Delta's oil refinery purchase: Should more airlines follow suit?

The airline is taking a way-outside-the-box approach to bringing down high jet fuel costs

This ConocoPhillips oil refinery, in Trainer, Penn., was slated to close... until Delta Airlines purchased it in the hopes of curbing its own high fuel costs.
(Image credit: Jessica Kourkounis/Getty Images)

High fuel costs are the bane of the airline industry, and carriers will do anything to reduce them, whether it's agreeing to billion-dollar mergers or making you pay $20 extra to check in your bag. But Delta has recently hit on a novel, if blunt, solution: It's simply going to buy an oil refinery in Pennsylvania from ConocoPhillips for $150 million. Delta will be the first airline to enter the oil refinery business, and the decision to go where no airline has gone before carries huge risks — and possibly offers huge rewards as well. Is Delta's refinery purchase a smart idea?

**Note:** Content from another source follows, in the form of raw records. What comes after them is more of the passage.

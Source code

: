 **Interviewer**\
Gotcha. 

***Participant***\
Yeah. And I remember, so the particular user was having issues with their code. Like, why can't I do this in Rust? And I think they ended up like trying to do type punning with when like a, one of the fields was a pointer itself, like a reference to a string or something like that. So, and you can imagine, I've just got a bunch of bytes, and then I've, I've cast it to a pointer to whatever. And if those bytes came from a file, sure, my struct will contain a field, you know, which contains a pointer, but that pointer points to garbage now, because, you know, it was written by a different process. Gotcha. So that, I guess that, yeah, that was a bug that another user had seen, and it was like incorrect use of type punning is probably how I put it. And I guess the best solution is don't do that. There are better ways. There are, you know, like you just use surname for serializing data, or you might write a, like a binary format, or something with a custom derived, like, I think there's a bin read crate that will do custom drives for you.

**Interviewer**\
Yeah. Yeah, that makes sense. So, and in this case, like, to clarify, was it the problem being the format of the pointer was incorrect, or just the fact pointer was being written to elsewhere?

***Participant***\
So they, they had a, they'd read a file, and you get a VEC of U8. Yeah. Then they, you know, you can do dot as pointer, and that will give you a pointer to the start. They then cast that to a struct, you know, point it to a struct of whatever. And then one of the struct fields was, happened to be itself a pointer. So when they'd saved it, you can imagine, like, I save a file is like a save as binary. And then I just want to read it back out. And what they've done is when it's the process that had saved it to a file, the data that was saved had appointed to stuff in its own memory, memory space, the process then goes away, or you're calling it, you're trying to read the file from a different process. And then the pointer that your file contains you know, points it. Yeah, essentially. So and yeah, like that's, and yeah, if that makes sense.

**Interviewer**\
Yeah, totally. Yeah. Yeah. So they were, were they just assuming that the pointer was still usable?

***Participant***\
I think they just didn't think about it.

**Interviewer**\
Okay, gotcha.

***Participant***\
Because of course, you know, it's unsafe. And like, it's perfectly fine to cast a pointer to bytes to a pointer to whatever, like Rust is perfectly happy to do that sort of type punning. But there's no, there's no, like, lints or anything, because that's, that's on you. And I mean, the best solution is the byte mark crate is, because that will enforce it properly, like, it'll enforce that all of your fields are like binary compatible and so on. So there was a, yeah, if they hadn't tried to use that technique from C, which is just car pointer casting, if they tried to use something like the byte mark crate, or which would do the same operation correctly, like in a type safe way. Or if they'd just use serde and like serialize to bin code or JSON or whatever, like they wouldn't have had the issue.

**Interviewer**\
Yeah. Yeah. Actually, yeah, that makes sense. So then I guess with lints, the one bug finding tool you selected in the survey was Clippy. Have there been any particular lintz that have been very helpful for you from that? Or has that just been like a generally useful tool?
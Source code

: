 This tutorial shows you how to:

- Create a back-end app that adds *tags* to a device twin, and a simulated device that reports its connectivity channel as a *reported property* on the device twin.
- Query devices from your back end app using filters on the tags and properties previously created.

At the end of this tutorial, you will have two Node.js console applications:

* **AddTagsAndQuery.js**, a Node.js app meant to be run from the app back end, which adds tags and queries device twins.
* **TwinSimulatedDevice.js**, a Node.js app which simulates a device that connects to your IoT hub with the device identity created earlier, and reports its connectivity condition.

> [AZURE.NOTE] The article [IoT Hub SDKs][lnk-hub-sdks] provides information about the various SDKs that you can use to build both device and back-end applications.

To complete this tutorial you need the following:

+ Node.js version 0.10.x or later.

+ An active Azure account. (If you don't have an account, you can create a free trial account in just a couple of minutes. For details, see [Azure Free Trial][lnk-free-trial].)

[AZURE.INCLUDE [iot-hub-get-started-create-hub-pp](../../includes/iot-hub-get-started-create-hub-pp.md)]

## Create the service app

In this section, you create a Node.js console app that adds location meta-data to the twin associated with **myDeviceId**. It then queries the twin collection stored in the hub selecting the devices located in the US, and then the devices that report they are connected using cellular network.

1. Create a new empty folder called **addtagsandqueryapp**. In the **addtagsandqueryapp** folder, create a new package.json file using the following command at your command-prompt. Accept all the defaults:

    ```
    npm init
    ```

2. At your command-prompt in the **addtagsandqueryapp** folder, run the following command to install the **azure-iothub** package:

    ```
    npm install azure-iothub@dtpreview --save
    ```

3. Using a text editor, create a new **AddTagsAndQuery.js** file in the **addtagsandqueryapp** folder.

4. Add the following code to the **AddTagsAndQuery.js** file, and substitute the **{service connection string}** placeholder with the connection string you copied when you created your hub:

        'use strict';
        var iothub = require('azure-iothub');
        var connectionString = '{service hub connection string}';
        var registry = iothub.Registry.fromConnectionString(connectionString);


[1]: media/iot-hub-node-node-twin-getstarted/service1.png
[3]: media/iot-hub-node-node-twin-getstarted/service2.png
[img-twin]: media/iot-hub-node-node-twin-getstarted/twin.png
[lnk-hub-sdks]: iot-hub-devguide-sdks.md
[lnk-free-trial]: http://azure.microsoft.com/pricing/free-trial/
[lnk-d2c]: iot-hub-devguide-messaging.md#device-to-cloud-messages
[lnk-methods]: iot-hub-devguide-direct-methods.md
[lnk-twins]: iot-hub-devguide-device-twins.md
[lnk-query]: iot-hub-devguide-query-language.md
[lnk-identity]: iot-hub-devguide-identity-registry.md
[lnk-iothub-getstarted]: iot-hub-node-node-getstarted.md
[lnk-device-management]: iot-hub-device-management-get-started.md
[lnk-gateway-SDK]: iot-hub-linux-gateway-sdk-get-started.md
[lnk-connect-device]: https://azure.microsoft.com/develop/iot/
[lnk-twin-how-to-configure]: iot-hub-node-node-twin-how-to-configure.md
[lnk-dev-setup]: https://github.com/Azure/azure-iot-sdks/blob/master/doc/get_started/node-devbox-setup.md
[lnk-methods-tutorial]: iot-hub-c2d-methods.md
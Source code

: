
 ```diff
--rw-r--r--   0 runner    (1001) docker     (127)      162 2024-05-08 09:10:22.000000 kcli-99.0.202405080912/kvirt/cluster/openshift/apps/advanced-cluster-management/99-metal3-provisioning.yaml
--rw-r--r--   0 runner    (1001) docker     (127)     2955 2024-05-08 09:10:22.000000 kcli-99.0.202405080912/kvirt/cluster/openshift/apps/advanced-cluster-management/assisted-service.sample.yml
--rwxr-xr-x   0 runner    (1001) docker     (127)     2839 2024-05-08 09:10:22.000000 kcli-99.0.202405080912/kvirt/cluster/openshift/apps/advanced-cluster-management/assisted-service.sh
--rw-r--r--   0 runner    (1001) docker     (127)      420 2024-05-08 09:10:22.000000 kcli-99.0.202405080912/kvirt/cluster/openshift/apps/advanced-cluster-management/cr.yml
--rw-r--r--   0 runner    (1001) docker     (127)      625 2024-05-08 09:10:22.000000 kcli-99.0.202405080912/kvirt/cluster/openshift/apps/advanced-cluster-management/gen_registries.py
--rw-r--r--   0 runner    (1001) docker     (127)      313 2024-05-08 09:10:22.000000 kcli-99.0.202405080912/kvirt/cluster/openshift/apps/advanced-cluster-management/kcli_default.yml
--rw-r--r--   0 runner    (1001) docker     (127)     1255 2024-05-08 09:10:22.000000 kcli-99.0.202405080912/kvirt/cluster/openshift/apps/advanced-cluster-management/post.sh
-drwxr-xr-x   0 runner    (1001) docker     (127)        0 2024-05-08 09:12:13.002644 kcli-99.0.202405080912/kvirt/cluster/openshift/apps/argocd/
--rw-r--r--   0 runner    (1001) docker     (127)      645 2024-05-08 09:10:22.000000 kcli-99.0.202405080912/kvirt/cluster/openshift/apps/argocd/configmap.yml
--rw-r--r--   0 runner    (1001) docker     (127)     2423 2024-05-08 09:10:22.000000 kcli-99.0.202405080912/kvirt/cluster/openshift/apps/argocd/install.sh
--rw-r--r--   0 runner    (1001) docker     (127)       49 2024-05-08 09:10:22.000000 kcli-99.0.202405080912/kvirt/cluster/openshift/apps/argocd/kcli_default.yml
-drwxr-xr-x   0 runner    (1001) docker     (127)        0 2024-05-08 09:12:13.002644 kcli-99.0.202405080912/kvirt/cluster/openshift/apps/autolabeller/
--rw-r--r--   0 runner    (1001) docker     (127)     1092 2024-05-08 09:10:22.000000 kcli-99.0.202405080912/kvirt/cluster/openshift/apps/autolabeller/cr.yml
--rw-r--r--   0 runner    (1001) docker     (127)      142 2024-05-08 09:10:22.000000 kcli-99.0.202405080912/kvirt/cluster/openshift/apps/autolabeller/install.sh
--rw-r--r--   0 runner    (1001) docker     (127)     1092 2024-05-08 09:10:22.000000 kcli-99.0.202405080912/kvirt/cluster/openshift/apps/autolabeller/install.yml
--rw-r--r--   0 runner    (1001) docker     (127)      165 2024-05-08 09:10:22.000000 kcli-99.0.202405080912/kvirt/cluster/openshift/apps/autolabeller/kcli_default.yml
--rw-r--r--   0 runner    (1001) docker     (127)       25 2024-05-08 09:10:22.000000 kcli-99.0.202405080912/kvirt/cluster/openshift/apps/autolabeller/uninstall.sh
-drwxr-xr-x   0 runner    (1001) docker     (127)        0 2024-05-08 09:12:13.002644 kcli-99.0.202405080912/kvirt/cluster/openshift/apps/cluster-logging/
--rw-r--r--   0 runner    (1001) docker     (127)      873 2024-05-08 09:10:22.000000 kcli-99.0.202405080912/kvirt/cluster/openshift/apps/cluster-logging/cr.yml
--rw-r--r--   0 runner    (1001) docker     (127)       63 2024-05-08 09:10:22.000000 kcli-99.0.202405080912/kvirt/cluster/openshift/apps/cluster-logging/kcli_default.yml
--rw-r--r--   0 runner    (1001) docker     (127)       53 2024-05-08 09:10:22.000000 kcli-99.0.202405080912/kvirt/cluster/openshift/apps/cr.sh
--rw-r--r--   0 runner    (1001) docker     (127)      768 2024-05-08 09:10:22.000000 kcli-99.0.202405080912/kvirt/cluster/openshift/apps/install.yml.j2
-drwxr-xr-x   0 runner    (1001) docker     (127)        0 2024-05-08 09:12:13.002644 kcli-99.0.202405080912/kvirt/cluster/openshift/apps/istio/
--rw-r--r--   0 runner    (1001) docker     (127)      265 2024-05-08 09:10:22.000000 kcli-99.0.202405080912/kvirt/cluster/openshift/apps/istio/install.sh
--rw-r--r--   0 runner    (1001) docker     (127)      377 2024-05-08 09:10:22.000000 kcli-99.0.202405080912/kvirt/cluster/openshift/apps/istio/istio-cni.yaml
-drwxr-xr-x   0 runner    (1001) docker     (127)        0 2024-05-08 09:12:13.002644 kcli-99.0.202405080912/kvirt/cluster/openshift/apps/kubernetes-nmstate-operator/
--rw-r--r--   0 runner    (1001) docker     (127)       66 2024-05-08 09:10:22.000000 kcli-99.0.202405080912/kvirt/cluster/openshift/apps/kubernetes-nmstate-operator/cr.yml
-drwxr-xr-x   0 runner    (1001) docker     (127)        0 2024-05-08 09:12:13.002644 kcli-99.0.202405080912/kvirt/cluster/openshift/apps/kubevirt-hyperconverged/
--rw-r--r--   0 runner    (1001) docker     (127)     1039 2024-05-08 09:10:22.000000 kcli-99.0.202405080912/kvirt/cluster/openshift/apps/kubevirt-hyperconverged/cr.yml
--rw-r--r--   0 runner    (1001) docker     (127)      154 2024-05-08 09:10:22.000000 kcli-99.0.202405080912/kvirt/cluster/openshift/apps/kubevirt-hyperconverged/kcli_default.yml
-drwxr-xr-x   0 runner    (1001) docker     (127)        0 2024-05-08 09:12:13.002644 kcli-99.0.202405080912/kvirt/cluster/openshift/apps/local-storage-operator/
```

Delta could save a lot of money: While Delta will still have to pay market prices for crude oil, the company says it can save $300 million a year in the "crack spread," or the price difference between crude and refined jet fuel, says Mark Trumbull at The Christian Science Monitor. Because Delta is effectively cutting out the middle man, it believes its crack spread will be lower than other airlines, and result in "a sizable chunk of change," even for a company that shells out $12 billion a year, or about a third of its costs, on jet fuel. "In the highly competitive airline business, something like the hoped for 'crack spread' edge can be important."